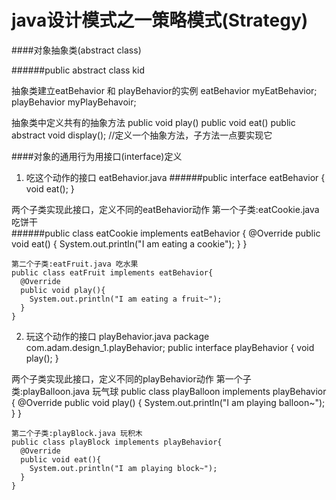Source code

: # java设计模式之一策略模式(Strategy)

####对象抽象类(abstract class)

######public abstract class kid
  
  抽象类建立eatBehavior 和 playBehavior的实例
    eatBehavior myEatBehavior;
    playBehavior myPlayBehavoir;
  
  抽象类中定义共有的抽象方法
    public void play() 
    public void eat()
    public abstract void display(); //定义一个抽象方法，子方法一点要实现它

####对象的通用行为用接口(interface)定义
  
  1. 吃这个动作的接口 eatBehavior.java
  ######public interface eatBehavior {
    void eat();
  }
  
  
  两个子类实现此接口，定义不同的eatBehavior动作
    第一个子类:eatCookie.java 吃饼干    
    ######public class eatCookie implements eatBehavior {
      @Override
      public void eat() {
        System.out.println("I am eating a cookie");
      }
    }
    
    第二个子类:eatFruit.java 吃水果
    public class eatFruit implements eatBehavior{
      @Override
      public void play(){
        System.out.println("I am eating a fruit~");
      }
    }
    
  2. 玩这个动作的接口 playBehavior.java
  package com.adam.design_1.playBehavior;
    public interface playBehavior {
    void play();
  }
  
  两个子类实现此接口，定义不同的playBehavior动作
    第一个子类:playBalloon.java 玩气球
    public class playBalloon implements playBehavior {
      @Override
      public void play() {
        System.out.println("I am playing balloon~");
      }
    }
    
    第二个子类:playBlock.java 玩积木
    public class playBlock implements playBehavior{
      @Override
      public void eat(){
        System.out.println("I am playing block~");
      }
    }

TASK OBJECTIVE:
The records above, minus their pictures, are to be returned word for word.

SOLUTION TO THIS TASK:
Source code

: # java设计模式之一策略模式(Strategy)

####对象抽象类(abstract class)

######public abstract class kid
  
  抽象类建立eatBehavior 和 playBehavior的实例
    eatBehavior myEatBehavior;
    playBehavior myPlayBehavoir;
  
  抽象类中定义共有的抽象方法
    public void play() 
    public void eat()
    public abstract void display(); //定义一个抽象方法，子方法一点要实现它

####对象的通用行为用接口(interface)定义
  
  1. 吃这个动作的接口 eatBehavior.java
  ######public interface eatBehavior {
    void eat();
  }
  
  
  两个子类实现此接口，定义不同的eatBehavior动作
    第一个子类:eatCookie.java 吃饼干    
    ######public class eatCookie implements eatBehavior {
      @Override
      public void eat() {
        System.out.println("I am eating a cookie");
      }
    }
    
    第二个子类:eatFruit.java 吃水果
    public class eatFruit implements eatBehavior{
      @Override
      public void play(){
        System.out.println("I am eating a fruit~");
      }
    }
    
  2. 玩这个动作的接口 playBehavior.java
  package com.adam.design_1.playBehavior;
    public interface playBehavior {
    void play();
  }
  
  两个子类实现此接口，定义不同的playBehavior动作
    第一个子类:playBalloon.java 玩气球
    public class playBalloon implements playBehavior {
      @Override
      public void play() {
        System.out.println("I am playing balloon~");
      }
    }
    
    第二个子类:playBlock.java 玩积木
    public class playBlock implements playBehavior{
      @Override
      public void eat(){
        System.out.println("I am playing block~");
      }
    }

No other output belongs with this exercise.